MINE KILLS WHOLE COMPANY
“The truth about the withdrawing of the French troops from Alsace is that a body of French – probably a whole regiment – fell into an ambush laid by three German regiments,” writes a London Standard correspondent.
“The Germans hid themselves in forest, hedges and ditches until the French had piled up their arms and were lying down to rest on the ground. The Germans then opened a murderous fire. The French rushed to arms, but by the time they got hold of their rifles large numbers had been killed or wounded. None the less the remainder charged the Germans, inflicting severe losses. The confusion caused by the surprise attack nevertheless compelled the French to withdraw all their forces in that region behind the frontier line.
“During the French retreat one regiment lost a rear company, which was blown up by a mine. Their comrades, marching ahead of them in the line of retreat, suddenly heard a terrific report and saw a column of smoke. When the smoke cleared away there was no rear company left. Every member had been exterminated.”
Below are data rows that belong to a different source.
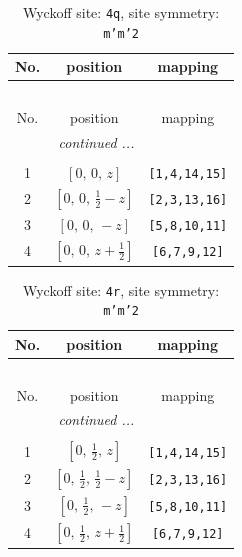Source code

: \documentclass[fleqn,8pt]{jsarticle}
\begin{document}
\renewcommand{\arraystretch}{1.2}
\begin{longtable}{ccc}
\caption{Wyckoff site: {\tt 4q}, site symmetry: {\tt m'm'2}}
 \\
 \hline \hline
No. & position & mapping \\ \hline \endfirsthead

\multicolumn{2}{l}{\tablename\ \thetable{}} \\
 \hline \hline
No. & position & mapping \\ \hline \endhead

 \hline \hline
\multicolumn{2}{r}{\footnotesize\it continued ...} \\ \endfoot

 \hline \hline
\multicolumn{2}{r}{} \\ \endlastfoot

1 & $\left[ 0,\, 0,\, z \right]$ & {\tt [1,4,14,15]} \\ \hline
2 & $\left[ 0,\, 0,\, \frac{1}{2} - z \right]$ & {\tt [2,3,13,16]} \\ \hline
3 & $\left[ 0,\, 0,\, - z \right]$ & {\tt [5,8,10,11]} \\ \hline
4 & $\left[ 0,\, 0,\, z + \frac{1}{2} \right]$ & {\tt [6,7,9,12]} \\
\end{longtable}
\renewcommand{\arraystretch}{1.2}
\begin{longtable}{ccc}
\caption{Wyckoff site: {\tt 4r}, site symmetry: {\tt m'm'2}}
 \\
 \hline \hline
No. & position & mapping \\ \hline \endfirsthead

\multicolumn{2}{l}{\tablename\ \thetable{}} \\
 \hline \hline
No. & position & mapping \\ \hline \endhead

 \hline \hline
\multicolumn{2}{r}{\footnotesize\it continued ...} \\ \endfoot

 \hline \hline
\multicolumn{2}{r}{} \\ \endlastfoot

1 & $\left[ 0,\, \frac{1}{2},\, z \right]$ & {\tt [1,4,14,15]} \\ \hline
2 & $\left[ 0,\, \frac{1}{2},\, \frac{1}{2} - z \right]$ & {\tt [2,3,13,16]} \\ \hline
3 & $\left[ 0,\, \frac{1}{2},\, - z \right]$ & {\tt [5,8,10,11]} \\ \hline
4 & $\left[ 0,\, \frac{1}{2},\, z + \frac{1}{2} \right]$ & {\tt [6,7,9,12]} \\
\end{longtable}
\end{document}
TITLED WOMEN PROUD OF SONS
Five Englishwomen of title have addressed to the London press the following letter:
“The undersigned have all near relations serving with the colors. Most of them have near relations who have borne and are bearing their part in the gallant and sanguinary battle which the British army is fighting against heavy odds on the northeast frontier of France.
“We do not know what their fate has been, or yet may be, but if it is their fortune to die for their country we shall not show our sorrow as for those who come to a less glorious end.
“A white band around one arm will mark both our loss and our grief. But it will do more. It will express the pride we feel in knowing that those who are nearest to us and dearest have given their lives to their country’s cause.”
This letter is signed as follows: Evelyn Devonshire, Maude Lansdowne, Beatrice Pembroke, Edith Castlereagh, Elsie Kerry.
These names stand for the Duchess of Devonshire, the Marchioness of Lansdowne, the Countess of Pembroke, the Countess of Castlereagh and the Countess of Kerry.